What you will do
Up to and including the line bearing "2. [guoyww/AnimateDiff: Official", output every line of the entries exactly as written, starting from the first; pictures stay out.

Data for processing
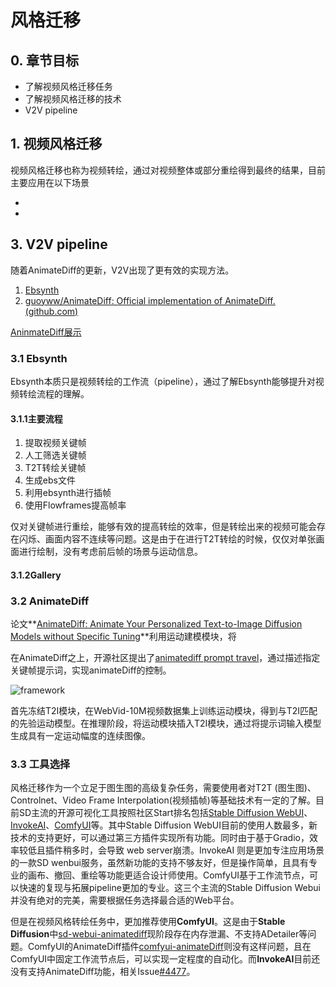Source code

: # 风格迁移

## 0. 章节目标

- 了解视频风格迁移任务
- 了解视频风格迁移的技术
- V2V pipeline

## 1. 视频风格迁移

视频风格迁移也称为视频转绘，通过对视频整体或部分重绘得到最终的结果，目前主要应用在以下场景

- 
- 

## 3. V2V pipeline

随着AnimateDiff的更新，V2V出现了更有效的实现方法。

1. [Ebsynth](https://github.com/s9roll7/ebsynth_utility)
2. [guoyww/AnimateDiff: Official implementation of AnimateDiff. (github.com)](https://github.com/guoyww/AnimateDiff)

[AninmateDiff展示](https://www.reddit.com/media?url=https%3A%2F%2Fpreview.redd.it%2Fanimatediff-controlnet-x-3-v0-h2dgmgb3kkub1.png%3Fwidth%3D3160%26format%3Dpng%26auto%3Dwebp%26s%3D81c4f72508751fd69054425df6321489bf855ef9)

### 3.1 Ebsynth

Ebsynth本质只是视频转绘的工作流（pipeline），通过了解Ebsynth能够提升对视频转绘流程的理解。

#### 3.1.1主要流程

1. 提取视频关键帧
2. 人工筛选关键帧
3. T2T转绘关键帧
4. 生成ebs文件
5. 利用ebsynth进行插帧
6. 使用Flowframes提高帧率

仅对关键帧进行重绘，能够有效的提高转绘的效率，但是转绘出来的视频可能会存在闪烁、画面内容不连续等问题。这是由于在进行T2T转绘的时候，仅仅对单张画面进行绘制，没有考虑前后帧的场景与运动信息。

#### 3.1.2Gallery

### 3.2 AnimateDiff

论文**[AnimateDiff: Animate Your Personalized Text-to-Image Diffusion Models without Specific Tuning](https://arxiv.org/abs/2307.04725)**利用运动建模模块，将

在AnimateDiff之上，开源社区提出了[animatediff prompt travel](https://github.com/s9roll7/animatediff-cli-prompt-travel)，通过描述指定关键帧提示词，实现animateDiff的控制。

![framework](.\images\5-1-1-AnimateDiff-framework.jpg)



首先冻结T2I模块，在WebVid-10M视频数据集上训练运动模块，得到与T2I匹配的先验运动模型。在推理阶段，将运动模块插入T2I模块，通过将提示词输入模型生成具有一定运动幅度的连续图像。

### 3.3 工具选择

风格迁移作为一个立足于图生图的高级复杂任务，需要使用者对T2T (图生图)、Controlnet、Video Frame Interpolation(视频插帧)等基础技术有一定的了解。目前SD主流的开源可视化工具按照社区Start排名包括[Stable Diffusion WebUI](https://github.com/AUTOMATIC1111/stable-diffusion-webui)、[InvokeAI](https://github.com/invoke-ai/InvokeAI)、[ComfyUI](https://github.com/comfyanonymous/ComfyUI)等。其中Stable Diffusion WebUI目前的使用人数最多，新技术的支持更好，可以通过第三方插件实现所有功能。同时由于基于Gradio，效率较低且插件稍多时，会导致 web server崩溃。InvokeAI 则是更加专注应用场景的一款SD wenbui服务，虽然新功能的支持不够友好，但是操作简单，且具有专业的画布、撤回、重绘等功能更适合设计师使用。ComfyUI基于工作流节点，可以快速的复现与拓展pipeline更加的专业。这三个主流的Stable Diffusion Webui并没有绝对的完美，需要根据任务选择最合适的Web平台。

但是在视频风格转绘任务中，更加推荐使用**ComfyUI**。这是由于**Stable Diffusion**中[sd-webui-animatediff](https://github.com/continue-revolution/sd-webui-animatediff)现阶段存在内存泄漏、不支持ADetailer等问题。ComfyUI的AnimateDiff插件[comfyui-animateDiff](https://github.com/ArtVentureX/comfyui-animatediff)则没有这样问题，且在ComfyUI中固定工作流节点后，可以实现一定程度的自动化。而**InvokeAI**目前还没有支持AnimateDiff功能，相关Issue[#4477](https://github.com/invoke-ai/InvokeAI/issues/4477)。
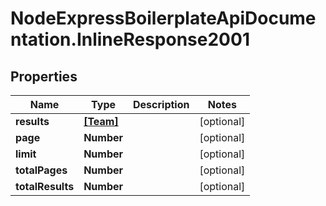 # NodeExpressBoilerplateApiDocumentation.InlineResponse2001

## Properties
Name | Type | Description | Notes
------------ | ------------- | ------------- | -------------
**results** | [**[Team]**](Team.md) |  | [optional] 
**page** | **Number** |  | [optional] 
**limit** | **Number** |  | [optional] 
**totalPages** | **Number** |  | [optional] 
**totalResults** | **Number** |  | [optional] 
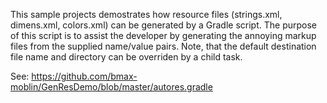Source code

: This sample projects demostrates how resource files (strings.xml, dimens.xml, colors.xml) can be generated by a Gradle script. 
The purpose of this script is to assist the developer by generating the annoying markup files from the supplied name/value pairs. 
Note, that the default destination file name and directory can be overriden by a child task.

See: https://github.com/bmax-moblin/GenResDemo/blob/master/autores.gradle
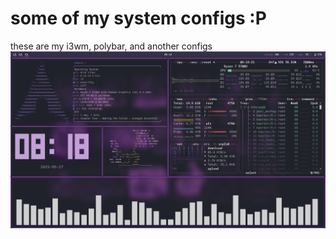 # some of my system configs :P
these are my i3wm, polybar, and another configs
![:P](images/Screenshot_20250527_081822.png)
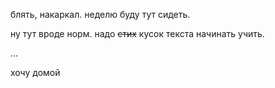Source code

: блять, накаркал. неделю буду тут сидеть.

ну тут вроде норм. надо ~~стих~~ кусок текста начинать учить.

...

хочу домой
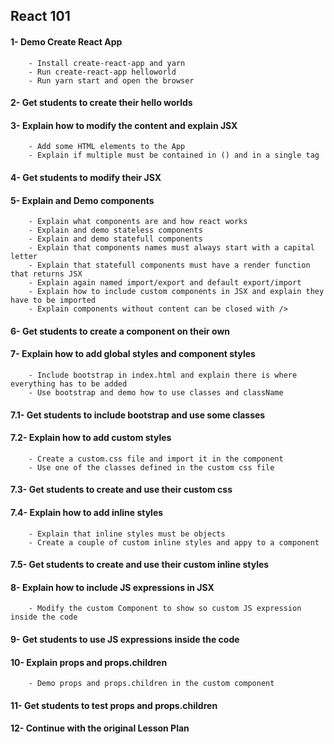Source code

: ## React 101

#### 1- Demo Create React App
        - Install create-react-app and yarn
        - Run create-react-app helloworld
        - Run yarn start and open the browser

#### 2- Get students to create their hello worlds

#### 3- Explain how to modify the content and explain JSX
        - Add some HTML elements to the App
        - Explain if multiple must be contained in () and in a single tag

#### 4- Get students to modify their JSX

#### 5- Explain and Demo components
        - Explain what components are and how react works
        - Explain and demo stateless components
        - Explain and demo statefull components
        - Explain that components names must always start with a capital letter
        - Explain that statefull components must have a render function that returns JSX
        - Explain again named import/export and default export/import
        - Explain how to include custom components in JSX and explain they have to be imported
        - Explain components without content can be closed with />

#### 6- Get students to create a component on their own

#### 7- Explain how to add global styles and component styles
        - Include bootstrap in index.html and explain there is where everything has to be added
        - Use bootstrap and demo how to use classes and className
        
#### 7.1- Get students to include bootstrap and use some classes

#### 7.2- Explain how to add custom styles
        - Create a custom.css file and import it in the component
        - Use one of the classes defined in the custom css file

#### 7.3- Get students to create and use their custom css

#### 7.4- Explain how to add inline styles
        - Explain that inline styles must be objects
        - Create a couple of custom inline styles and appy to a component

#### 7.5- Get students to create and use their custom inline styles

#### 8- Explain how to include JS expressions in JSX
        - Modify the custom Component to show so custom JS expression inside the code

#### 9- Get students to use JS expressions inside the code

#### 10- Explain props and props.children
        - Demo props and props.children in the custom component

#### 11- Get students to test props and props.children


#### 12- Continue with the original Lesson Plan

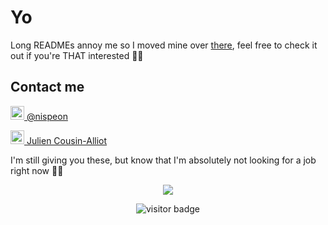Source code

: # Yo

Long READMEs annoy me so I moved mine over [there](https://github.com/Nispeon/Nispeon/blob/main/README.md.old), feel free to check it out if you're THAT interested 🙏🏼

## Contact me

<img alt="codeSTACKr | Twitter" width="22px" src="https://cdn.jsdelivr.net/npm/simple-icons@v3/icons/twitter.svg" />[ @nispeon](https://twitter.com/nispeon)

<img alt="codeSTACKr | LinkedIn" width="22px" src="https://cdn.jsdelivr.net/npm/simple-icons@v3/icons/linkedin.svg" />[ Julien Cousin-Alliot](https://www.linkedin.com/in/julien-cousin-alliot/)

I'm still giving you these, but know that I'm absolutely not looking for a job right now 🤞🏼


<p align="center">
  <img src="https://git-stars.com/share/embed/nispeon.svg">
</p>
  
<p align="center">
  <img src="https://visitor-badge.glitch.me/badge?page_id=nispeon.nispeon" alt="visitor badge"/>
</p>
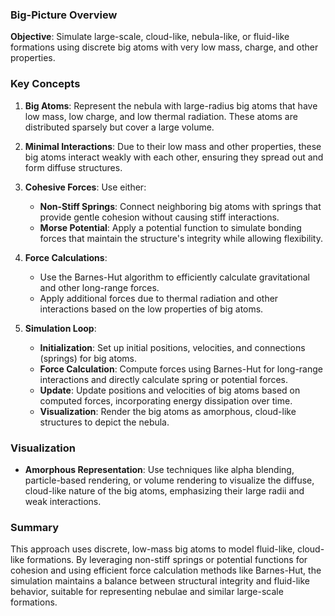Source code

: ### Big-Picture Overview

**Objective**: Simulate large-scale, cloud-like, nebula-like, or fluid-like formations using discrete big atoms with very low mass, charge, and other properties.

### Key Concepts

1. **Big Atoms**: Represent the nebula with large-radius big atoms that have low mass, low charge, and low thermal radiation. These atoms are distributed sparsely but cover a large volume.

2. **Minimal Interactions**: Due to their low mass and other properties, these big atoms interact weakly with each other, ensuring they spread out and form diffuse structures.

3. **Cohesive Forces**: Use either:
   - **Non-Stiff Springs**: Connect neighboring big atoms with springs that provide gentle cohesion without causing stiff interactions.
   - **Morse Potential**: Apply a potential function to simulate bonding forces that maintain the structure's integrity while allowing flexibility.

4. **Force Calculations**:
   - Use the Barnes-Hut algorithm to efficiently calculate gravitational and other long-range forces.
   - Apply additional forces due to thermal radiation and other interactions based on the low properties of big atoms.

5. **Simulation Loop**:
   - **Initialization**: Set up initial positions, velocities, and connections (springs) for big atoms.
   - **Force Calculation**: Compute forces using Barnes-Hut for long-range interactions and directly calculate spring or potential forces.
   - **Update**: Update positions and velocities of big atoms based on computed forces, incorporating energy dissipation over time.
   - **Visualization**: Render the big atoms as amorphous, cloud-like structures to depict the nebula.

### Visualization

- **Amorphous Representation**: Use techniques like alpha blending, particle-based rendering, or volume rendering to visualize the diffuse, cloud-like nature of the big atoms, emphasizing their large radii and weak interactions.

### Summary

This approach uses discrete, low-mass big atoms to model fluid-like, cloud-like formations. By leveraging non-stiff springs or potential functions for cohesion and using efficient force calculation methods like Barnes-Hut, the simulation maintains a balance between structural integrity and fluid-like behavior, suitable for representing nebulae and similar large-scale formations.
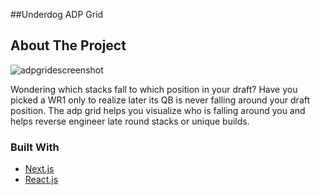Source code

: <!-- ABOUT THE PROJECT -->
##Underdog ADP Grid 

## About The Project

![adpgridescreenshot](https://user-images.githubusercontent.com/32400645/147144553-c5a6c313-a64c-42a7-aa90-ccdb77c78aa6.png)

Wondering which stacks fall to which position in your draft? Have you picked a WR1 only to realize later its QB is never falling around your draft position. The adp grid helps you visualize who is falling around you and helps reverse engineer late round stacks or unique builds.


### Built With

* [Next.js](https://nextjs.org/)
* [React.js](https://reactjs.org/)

Result of this exercise
Source code

: # 风格迁移

## 0. 章节目标

- 了解视频风格迁移任务
- 了解视频风格迁移的技术
- V2V pipeline

## 1. 视频风格迁移

视频风格迁移也称为视频转绘，通过对视频整体或部分重绘得到最终的结果，目前主要应用在以下场景

- 
- 

## 3. V2V pipeline

随着AnimateDiff的更新，V2V出现了更有效的实现方法。

1. [Ebsynth](https://github.com/s9roll7/ebsynth_utility)
2. [guoyww/AnimateDiff: Official implementation of AnimateDiff. (github.com)](https://github.com/guoyww/AnimateDiff)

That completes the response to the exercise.